Sura 2: 190 says… “And fight in the way of Allah with those who fight with you but begin not hostilities: surely Allah does not love the aggressors”.

These Suras make it very clear that there was nothing warlike about the word Jihad. The Mujahidin were not holy warriors but only those who strive. There were also two Jihads. In the Quran the greater Jihad meant a struggle against one’s own weakness while a lesser Jihad was to fight against injustice. Both enjoined adherents to struggle on regardless of the odds with the certain belief that Allah would come to the aid of the sincere devotee. But there were also strict rules and a Jihad could not be declared by anybody but only by an authority of widely accepted repute. 

In later years Muslim clerics would further elaborate his words and declare that when Muslims were in a hopeless minority, they must follow the Sira, make a deal with the majority and make no demands (Dar ul Ahad) and not ask for separate Shariat or personal law. If Muslims were a substantial minority they should encourage subversions and act to leverage their position (Dar ul Harb) to influence the polity and to ultimately become the rulers. Misguided Muslims are unaware that the very concept of Dar ul Ahad and Dar ul Harb were only composed six hundred years after the Prophet and were the work of a radical revisionist. The word sharia had actually just meant `method’ and had no religious sanctity.

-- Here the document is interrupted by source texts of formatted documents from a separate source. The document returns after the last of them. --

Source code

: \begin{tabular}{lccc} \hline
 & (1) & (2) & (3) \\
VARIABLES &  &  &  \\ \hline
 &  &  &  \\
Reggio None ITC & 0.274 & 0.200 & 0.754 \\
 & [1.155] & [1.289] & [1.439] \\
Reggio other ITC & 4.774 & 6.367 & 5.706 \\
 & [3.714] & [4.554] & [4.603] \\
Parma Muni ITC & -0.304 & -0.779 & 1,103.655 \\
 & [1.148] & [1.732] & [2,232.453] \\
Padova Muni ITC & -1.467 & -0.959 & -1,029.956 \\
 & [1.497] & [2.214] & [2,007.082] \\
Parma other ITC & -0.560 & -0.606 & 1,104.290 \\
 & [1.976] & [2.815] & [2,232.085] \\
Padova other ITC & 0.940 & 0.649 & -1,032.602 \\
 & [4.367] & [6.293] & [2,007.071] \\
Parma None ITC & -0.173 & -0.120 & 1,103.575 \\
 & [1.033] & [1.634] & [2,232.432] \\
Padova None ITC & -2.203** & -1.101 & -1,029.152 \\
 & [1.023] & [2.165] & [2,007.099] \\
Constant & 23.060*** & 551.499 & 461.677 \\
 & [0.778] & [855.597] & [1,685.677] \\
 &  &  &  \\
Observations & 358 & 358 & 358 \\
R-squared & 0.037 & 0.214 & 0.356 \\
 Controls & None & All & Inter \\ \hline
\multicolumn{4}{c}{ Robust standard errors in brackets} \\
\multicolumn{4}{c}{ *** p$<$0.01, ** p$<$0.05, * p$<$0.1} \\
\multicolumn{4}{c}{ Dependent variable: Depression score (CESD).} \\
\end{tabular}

The identity of “Believers” and non believers, or Kafirs, was to become a crucial question. Narrow-minded theologians now said that only the “People of the Book” were believers. In their opinion these are only the people of the Quran and the Bible that included the Jewish Torah. The people of Persia and India who also believed in the oneness of a supreme God should have therefore also been considered believers especially as the Quran’s Sura 35:24 clearly says… “To every race, great teachers have been sent. God has not left any community without a prophet, warner and true guide.” The Quran’s Sura 23:24 further says… “To people after people have we sent Apostle after Apostle: mostly, though the people have rejected or even killed them.”

Concerning India, Al-Biruni (973 – 1048) had said that the Hindus were unlike the ancient idolaters of Arabia because they too believed in one supreme creator and worshipped before other images, merely for the purpose of concentration. Later, in the Mughal period, Abul Fazl wrote in the A’in-I-Akbari… “The inhabitants of this land… one and all… believe in the unity of God, and as to reverence they pay to the images of stones and wood and the like, which simpletons regards as idolatry… it is not so”.

In the nineteenth century Islam was completely hijacked by Mohammad Abd Al Wahhab who started the Sunni Wahhabiya movement. It accepted the Quran and Hadis but opposed innovations, superstitions and deviances with very narrow puritanical and legalistic beliefs. They considered the veneration of pirs, the intercession of Imams, religious holidays, and other devotional acts as heresies and condemned music, art and all celebrations. They even desecrated the tomb of Muhammad at Madina. With the support of the ibn Saud family they created a new interpretation of Jihad to promote this extreme form of Islam that later led to the Taliban, Al Qaida and IS.